On Tue, Apr 28, 2009 at 5:05 PM, arm2arm <arm2arm@gmail.com> wrote:

To: Ovanes
Are there gain in the speed if I would use the for_each?
I am always avoiding to use for_each to allow the compiler (like INTEL)
auto-parallelize the regions.
But for this particular case Is not a issue.

to be honest, that's strange. I know from MSVC that using std::algorithms allows parallelisation.

e.g. using std::find of a 32bit numeric value in a vector runs up to 4 times faster, due to XMM register optimization. Copying out the std::find loop implemation runs slower, since the compiler does not know how the vector pointed by pointer/iterator is aligned. It is pretty well explained here:
http://www.agner.org/optimize/optimizing_cpp.pdf Chapter 11. My experiments with MSVC 2003 & 2005 show that searching for a number (with is not present in the vector) in a loop copied from find impl is 4 times slower as using find itself.
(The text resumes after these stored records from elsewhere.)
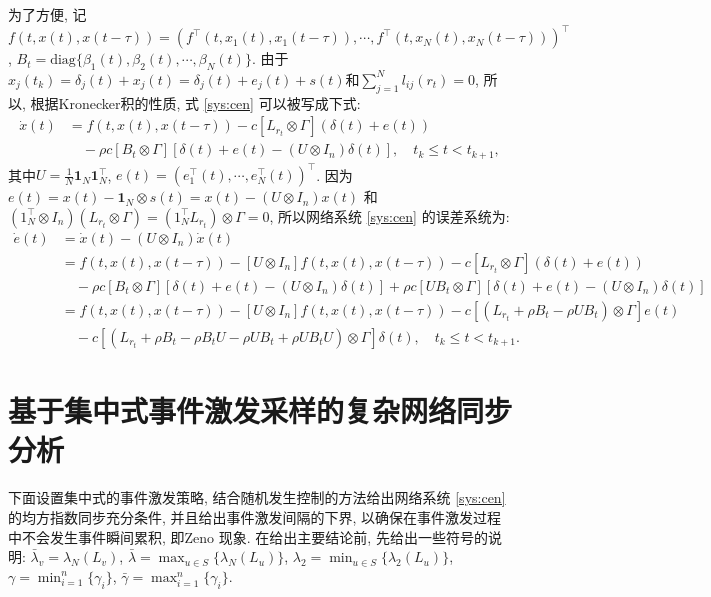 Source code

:         为了方便, 记$f(t,x(t),x(t-\tau))=(f^\top(t,x_1(t),x_1(t-\tau)),\cdots,f^\top(t,x_N(t),x_N(t-\tau)))^\top$, $B_t=\text{diag}\{\beta_{1}(t),\beta_{2}(t),\cdots,\beta_{N}(t)\}$. 由于$x_j(t_k)=\delta_j(t)+x_j(t)=\delta_j(t)+e_j(t)+s(t)$和$\sum_{j=1}^Nl_{ij}(r_t)=0$, 所以, 根据Kronecker积的性质, 式 \eqref{sys:cen} 可以被写成下式:
        \begin{align}\label{dxt}
        \nonumber \dot{x}(t)&=f(t,x(t),x(t-\tau))-c[L_{r_t}\otimes\Gamma]({\delta}(t)+e(t))\\
       &\quad-\rho c[B_t\otimes\Gamma][{\delta}(t)+e(t)-(U\otimes I_n)\delta(t)],\quad t_k\leq t<t_{k+1},
        \end{align}
        其中$U=\frac{1}{N}\mathbf{1}_N\mathbf{1}^\top_N$, $e(t)=(e^\top_1(t),\cdots,e^\top_N(t))^\top$. 因为$e(t)=x(t)-\mathbf{1}_N\otimes{s}(t)=x(t)-(U\otimes I_n)x(t)$ 和$(1_N^\top\otimes I_n)(L_{r_t}\otimes \Gamma)=(1_N^\top L_{r_t})\otimes \Gamma=0$, 所以网络系统 \eqref{sys:cen} 的误差系统为:
        \begin{align}\label{cee}
        \nonumber \dot{e}(t)&=\dot{x}(t)-(U\otimes I_n)\dot{x}(t)\\
        \nonumber&=f(t,x(t),x(t-\tau))-[U\otimes I_n]f(t,x(t),x(t-\tau))
        -c[L_{r_t}\otimes\Gamma]({\delta}(t)+e(t))\\
        \nonumber&\quad-\rho c[B_t\otimes\Gamma][{\delta}(t)+e(t)-(U\otimes I_n)\delta(t)]
        +\rho c[UB_t\otimes\Gamma][{\delta}(t)+e(t)-(U\otimes I_n)\delta(t)]\\
        \nonumber&=f(t,x(t),x(t-\tau))-[U\otimes I_n]f(t,x(t),x(t-\tau))
        -c[(L_{r_t}+\rho B_t-\rho UB_t)\otimes \Gamma]e(t)\\
        &\quad-c[(L_{r_t}+\rho B_t-\rho B_tU-\rho UB_t+\rho UB_tU)\otimes \Gamma]{\delta}(t),\quad t_k\leq t<t_{k+1}.
        \end{align}
\section{基于集中式事件激发采样的复杂网络同步分析}\label{result}
        下面设置集中式的事件激发策略, 结合随机发生控制的方法给出网络系统 \eqref{sys:cen} 的均方指数同步充分条件, 并且给出事件激发间隔的下界, 以确保在事件激发过程中不会发生事件瞬间累积, 即Zeno 现象. 在给出主要结论前, 先给出一些符号的说明: $\bar{\lambda}_v=\lambda_N(L_v)$, $\bar{\lambda}=\max_{u\in S}\{\lambda_N(L_u)\}$, $\lambda_2=\min_{u\in S}\{\lambda_2(L_u)\}$, $\gamma=\min_{i=1}^n\{\gamma_i\}$, $\bar{\gamma}=\max_{i=1}^n\{\gamma_i\}$.
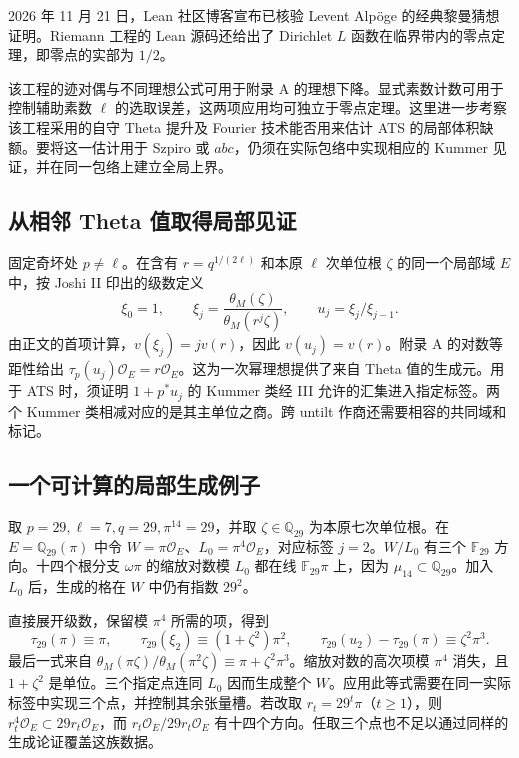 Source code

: \documentclass[UTF8,fontset=none,zihao=-4,a4paper]{ctexart}
\newcommand{\OO}{\mathcal O}
\newcommand{\Q}{\mathbb Q}
\begin{document}
2026 年 11 月 21 日，Lean 社区博客宣布已核验 Levent Alpöge 的经典黎曼猜想证明。Riemann 工程的 Lean 源码还给出了 Dirichlet \(L\) 函数在临界带内的零点定理，即零点的实部为 \(1/2\)。\cite{riemblog,riemcode}

该工程的迹对偶与不同理想公式可用于附录 A 的理想下降。显式素数计数可用于控制辅助素数 \(\ell\) 的选取误差，这两项应用均可独立于零点定理。这里进一步考察该工程采用的自守 Theta 提升及 Fourier 技术能否用来估计 ATS 的局部体积缺额。要将这一估计用于 Szpiro 或 \(abc\)，仍须在实际包络中实现相应的 Kummer 见证，并在同一包络上建立全局上界。\cite{riemcode,riemtheta}

\subsection{从相邻 Theta 值取得局部见证}
固定奇坏处 \(p\ne\ell\)。在含有 \(r=q^{1/(2\ell)}\) 和本原 \(\ell\) 次单位根 \(\zeta\) 的同一个局部域 \(E\) 中，按 Joshi II 印出的级数定义
\[
 \xi_0=1,\qquad \xi_j=\frac{\theta_M(\zeta)}{\theta_M(r^j\zeta)},\qquad
 u_j=\xi_j/\xi_{j-1}.
\]
由正文的首项计算，\(v(\xi_j)=jv(r)\)，因此 \(v(u_j)=v(r)\)。附录 A 的对数等距性给出 \(\tau_p(u_j)\OO_E=r\OO_E\)。这为一次幂理想提供了来自 Theta 值的生成元。用于 ATS 时，须证明 \(1+p^*u_j\) 的 Kummer 类经 III 允许的汇集进入指定标签。两个 Kummer 类相减对应的是其主单位之商。跨 untilt 作商还需要相容的共同域和标记。\cite{jii,jiii}

\subsection{一个可计算的局部生成例子}
取 \(p=29,\ell=7,q=29,\pi^{14}=29\)，并取 \(\zeta\in\Q_{29}\) 为本原七次单位根。在 \(E=\Q_{29}(\pi)\) 中令 \(W=\pi\OO_E\)、\(L_0=\pi^4\OO_E\)，对应标签 \(j=2\)。\(W/L_0\) 有三个 \(\mathbb F_{29}\) 方向。十四个根分支 \(\omega\pi\) 的缩放对数模 \(L_0\) 都在线 \(\mathbb F_{29}\pi\) 上，因为 \(\mu_{14}\subset\Q_{29}\)。加入 \(L_0\) 后，生成的格在 \(W\) 中仍有指数 \(29^2\)。

直接展开级数，保留模 \(\pi^4\) 所需的项，得到
\[
 \tau_{29}(\pi)\equiv\pi,\qquad
 \tau_{29}(\xi_2)\equiv(1+\zeta^2)\pi^2,\qquad
 \tau_{29}(u_2)-\tau_{29}(\pi)\equiv\zeta^2\pi^3.
\]
最后一式来自 \(\theta_M(\pi\zeta)/\theta_M(\pi^2\zeta)\equiv\pi+\zeta^2\pi^3\)。缩放对数的高次项模 \(\pi^4\) 消失，且 \(1+\zeta^2\) 是单位。三个指定点连同 \(L_0\) 因而生成整个 \(W\)。应用此等式需要在同一实际标签中实现三个点，并控制其余张量槽。若改取 \(r_t=29^t\pi\)（\(t\ge1\)），则 \(r_t^4\OO_E\subset29r_t\OO_E\)，而 \(r_t\OO_E/29r_t\OO_E\) 有十四个方向。任取三个点也不足以通过同样的生成论证覆盖这族数据。
\end{document}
I am curious how it is with Intel compiler.

IMO STL algorithms delivered with compiler are pretty well optimized for that particular compiler version. If you write your loop, it is for sure not faster as comaprible STL algo distributed with the compiler. Does Intel explicitly state that they do not optimize STL code and it is not parallel nor the STL does not use XMM registers?

Thanks,
Ovanes